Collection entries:
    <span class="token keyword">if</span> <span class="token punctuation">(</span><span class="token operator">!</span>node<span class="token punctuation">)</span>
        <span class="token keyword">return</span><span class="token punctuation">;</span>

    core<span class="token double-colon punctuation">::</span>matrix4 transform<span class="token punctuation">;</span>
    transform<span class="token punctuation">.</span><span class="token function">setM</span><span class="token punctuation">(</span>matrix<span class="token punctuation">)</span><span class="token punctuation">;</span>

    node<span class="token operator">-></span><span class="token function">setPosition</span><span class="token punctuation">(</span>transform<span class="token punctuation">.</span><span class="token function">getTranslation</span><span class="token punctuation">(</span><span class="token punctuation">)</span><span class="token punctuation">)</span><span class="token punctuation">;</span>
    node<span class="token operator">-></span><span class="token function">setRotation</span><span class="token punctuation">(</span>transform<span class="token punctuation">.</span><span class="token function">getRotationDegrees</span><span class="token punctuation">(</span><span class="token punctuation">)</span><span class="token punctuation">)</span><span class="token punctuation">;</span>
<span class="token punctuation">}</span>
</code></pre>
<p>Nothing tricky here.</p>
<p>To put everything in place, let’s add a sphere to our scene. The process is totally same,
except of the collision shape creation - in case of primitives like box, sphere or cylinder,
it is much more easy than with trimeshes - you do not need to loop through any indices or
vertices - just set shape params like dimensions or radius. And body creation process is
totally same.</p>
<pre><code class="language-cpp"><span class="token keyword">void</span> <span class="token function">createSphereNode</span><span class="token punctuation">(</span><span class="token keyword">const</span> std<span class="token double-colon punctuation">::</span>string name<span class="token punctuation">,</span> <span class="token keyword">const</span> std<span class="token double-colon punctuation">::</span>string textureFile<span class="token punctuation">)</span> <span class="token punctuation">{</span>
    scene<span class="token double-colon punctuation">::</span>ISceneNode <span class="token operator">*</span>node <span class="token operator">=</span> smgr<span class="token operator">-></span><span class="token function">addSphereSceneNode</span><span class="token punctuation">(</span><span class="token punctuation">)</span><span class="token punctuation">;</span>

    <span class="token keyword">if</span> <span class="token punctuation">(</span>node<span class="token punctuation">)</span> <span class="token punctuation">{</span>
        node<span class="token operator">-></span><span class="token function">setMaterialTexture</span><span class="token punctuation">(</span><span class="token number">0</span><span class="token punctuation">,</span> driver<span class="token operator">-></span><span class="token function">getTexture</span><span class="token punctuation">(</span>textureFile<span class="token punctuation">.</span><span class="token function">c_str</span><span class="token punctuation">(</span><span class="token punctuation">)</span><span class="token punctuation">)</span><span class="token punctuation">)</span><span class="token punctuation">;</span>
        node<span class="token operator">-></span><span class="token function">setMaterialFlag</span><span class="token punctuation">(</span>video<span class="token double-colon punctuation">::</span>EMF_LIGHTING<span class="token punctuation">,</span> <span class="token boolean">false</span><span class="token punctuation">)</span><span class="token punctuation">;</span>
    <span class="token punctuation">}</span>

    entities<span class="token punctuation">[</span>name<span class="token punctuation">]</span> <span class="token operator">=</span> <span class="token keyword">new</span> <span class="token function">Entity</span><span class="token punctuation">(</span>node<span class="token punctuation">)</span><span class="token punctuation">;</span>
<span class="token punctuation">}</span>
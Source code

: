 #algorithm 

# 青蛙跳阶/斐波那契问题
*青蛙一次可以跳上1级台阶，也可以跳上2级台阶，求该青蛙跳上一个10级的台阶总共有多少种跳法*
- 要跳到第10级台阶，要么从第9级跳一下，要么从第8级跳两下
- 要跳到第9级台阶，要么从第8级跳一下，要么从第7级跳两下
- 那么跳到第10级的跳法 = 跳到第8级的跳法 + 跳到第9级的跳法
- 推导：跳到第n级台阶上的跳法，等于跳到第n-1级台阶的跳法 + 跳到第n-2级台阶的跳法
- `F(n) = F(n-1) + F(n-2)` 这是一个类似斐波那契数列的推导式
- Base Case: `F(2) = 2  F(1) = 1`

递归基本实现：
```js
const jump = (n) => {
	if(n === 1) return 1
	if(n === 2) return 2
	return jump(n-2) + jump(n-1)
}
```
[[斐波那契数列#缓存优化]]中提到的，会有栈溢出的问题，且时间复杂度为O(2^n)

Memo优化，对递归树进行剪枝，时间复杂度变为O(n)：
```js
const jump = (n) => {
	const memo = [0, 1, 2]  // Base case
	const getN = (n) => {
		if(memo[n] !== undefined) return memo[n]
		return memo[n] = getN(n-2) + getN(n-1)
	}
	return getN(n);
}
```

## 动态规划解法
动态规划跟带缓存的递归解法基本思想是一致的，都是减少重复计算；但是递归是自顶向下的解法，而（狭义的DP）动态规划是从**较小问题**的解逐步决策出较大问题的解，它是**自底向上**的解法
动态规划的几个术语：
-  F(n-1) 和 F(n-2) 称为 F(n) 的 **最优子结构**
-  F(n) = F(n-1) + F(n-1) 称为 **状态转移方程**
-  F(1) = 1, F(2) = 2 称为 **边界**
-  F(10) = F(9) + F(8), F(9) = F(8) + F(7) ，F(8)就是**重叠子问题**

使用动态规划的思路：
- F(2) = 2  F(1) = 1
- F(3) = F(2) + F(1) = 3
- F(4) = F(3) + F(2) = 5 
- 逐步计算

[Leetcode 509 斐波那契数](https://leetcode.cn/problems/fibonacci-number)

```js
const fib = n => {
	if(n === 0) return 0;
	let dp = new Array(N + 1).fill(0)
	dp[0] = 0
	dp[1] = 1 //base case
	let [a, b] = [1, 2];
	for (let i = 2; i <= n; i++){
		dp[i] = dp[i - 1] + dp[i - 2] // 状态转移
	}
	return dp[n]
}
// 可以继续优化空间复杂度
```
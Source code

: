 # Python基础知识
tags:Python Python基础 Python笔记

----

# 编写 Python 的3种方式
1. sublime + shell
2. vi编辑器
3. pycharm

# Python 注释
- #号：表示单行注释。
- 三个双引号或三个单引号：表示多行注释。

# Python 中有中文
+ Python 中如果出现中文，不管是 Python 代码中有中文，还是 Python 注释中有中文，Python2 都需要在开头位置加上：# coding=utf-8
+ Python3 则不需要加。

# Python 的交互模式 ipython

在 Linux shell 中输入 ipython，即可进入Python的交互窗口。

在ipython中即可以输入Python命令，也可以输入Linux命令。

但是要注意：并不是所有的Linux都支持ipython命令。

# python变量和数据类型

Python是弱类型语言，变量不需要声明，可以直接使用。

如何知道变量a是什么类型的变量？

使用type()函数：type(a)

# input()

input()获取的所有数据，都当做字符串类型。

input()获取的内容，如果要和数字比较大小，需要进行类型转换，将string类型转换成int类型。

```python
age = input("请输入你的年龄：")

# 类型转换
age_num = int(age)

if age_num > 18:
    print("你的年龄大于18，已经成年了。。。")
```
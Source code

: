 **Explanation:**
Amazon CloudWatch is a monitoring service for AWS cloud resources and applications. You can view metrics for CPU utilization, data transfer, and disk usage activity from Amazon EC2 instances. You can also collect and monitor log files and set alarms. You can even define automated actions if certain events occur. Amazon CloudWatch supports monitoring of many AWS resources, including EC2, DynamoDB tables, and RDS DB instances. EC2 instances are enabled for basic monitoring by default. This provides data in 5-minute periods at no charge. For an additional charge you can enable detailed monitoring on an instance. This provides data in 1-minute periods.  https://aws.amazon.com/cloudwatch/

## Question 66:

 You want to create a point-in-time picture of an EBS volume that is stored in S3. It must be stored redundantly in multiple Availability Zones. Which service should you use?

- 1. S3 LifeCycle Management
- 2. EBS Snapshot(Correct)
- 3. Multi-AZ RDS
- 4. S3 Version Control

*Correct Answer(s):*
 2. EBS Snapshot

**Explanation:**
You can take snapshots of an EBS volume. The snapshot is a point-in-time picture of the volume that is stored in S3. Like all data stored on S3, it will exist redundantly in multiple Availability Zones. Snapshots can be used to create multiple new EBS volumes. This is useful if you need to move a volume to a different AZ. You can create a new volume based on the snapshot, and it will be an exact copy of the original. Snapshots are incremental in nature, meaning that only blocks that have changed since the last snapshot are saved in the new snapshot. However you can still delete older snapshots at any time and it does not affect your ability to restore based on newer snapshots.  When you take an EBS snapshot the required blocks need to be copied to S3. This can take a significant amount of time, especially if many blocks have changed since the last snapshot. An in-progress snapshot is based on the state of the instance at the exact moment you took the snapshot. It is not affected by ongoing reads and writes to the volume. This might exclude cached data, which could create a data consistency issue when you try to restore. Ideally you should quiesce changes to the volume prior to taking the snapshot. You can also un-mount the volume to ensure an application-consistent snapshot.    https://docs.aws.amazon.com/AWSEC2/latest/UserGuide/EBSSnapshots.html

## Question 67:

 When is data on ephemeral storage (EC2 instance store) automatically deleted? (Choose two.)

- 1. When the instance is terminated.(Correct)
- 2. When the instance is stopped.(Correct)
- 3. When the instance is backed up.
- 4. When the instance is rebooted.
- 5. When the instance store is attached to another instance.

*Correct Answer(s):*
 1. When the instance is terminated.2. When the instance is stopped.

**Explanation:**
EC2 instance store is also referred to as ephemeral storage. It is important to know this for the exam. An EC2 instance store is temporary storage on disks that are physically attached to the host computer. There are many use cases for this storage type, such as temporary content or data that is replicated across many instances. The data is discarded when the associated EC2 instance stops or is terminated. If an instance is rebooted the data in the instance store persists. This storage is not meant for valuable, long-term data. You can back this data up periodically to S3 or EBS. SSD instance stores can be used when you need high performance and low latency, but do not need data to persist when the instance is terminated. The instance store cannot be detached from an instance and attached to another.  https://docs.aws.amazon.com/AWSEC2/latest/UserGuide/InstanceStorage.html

• _TASK OBJECTIVE_
Where a line of the entries holds the string "shape", include it in the count, and give only the final number.

• _WRITTEN RESPONSE_
2